The statue of Lok Shahir (balladeer) Annabhau Sathe got recently unveiled at the All-Russia State Library for Foreign Literature.

Who was Anna bhau Sathe?

  • Tukaram Bhaurao Sathe, who later came to be known as Annabhau Sathe, was born in a Dalit family on August 1, 1920 in Maharashtra’s Wategaon village in Satara district.
  • In 1930, his family left the village and came to Mumbai. Here, he worked as a porter, a hawker and even a cotton mill helper.
  • In 1934, Mumbai witnessed a workers’ strike under the leadership of Lal Bawta Mill Workers Union in which he participated.
  • During his days at the Matunga Labour Camp, he got to know R B More, an associate of Dr Babasaheb Ambedkar in the famous ‘Chavdar Lake’ Satyagraha at Mahad, and joined the labour study circle.
  • Being a Dalit, he was denied schooling in his village. It was during these study circles that he learned to read and write.

About His work

  • Sathe and his group travelled across Mumbai campaigning for workers’ rights.
  • Out of the 49 years that he lived, Sathe, who began writing only after the age of 20, churned out 32 novels, 13 collections of short stories, four plays, a travelogue and 11 povadas (ballads).
  • Several of his works like ‘Aklechi Goshta,’ ‘Stalingradacha Povada,’ ‘Mazi Maina Gavavar Rahili,’ ‘Jag Badal Ghaluni Ghav’ were popular across the state.
  • His ‘Bangalchi Hak’ (Bengal’s Call) on the Bengal famine was translated into Bengali and later presented at London’s Royal Theatre.
  • His literature depicted the caste and class reality of Indian society of that time.
  • Sathe’s work was influenced by Marxism, but at the same time he brought out the harsh realities of the caste system.
    • In 1943, he formed the ‘Lal Bawta Kala Pathak’.
    • The group toured across Maharashtra presenting programmes on caste atrocities, class conflict, and workers’ rights.
    • He dedicated his most famous novel Fakira to Dr Ambedkar.

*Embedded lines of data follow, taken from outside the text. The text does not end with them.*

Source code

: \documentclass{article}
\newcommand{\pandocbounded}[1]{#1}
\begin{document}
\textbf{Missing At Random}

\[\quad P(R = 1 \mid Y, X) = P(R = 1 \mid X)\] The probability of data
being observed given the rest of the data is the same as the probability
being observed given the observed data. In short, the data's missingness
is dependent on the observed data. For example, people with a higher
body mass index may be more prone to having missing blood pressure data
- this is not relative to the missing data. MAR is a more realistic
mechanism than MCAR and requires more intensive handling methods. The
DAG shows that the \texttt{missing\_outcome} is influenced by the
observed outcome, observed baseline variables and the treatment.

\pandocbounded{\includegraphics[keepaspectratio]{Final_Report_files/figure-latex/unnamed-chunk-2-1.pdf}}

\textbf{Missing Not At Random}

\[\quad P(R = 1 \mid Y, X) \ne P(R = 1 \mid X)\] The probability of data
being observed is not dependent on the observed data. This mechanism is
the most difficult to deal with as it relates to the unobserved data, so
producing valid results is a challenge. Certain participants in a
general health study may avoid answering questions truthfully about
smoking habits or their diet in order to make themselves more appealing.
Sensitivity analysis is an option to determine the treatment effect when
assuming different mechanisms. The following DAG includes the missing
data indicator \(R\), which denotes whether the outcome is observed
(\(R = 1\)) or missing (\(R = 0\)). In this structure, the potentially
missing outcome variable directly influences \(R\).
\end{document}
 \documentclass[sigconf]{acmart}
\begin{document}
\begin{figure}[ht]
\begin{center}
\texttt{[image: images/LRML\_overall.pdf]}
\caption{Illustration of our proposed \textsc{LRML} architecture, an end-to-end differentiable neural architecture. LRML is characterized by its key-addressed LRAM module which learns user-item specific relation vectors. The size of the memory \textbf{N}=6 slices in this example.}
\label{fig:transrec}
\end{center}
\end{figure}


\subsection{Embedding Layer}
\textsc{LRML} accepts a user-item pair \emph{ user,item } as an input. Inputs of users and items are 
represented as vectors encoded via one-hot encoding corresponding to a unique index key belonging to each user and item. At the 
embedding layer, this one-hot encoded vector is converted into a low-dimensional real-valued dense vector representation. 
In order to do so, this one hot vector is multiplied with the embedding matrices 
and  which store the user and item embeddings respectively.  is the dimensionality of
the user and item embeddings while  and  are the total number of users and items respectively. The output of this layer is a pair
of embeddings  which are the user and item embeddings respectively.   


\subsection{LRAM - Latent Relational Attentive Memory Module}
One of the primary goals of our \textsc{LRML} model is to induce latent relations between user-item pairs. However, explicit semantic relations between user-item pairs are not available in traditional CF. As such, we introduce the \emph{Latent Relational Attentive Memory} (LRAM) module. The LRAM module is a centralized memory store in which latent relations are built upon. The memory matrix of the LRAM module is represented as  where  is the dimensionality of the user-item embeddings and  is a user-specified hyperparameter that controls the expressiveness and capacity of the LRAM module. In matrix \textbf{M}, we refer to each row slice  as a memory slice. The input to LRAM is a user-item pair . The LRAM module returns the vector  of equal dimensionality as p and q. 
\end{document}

What was his Russian connection?

  • He was a member of the Communist Party of India (CPI), and featured among the selected authors from India whose work was translated in Russian.
  • Sathe’s literature is closely related to the then Communist Russian literature which was a mixture of reality and art.
  • Six of his novels were turned into films and many translated into other languages, including Russian (Chitra or his famous Stalingradcha Povada on the battle of Stalingrad battle)
  • In his travelogue ‘Maza Russiacha Pravas’ (My Travel to Russia), he writes that workers had come to see him off and how they wanted him to go and see slums of Russia and describe them after his return home.
    • He travelled to Russia in 1961 along with a group of other Indians.
  • He was once called the Maxim Gorky of Maharashtra.
  • He was immensely inspired by Gorky’s ‘The Mother’ and the Russian revolution, which was reflected in his writings.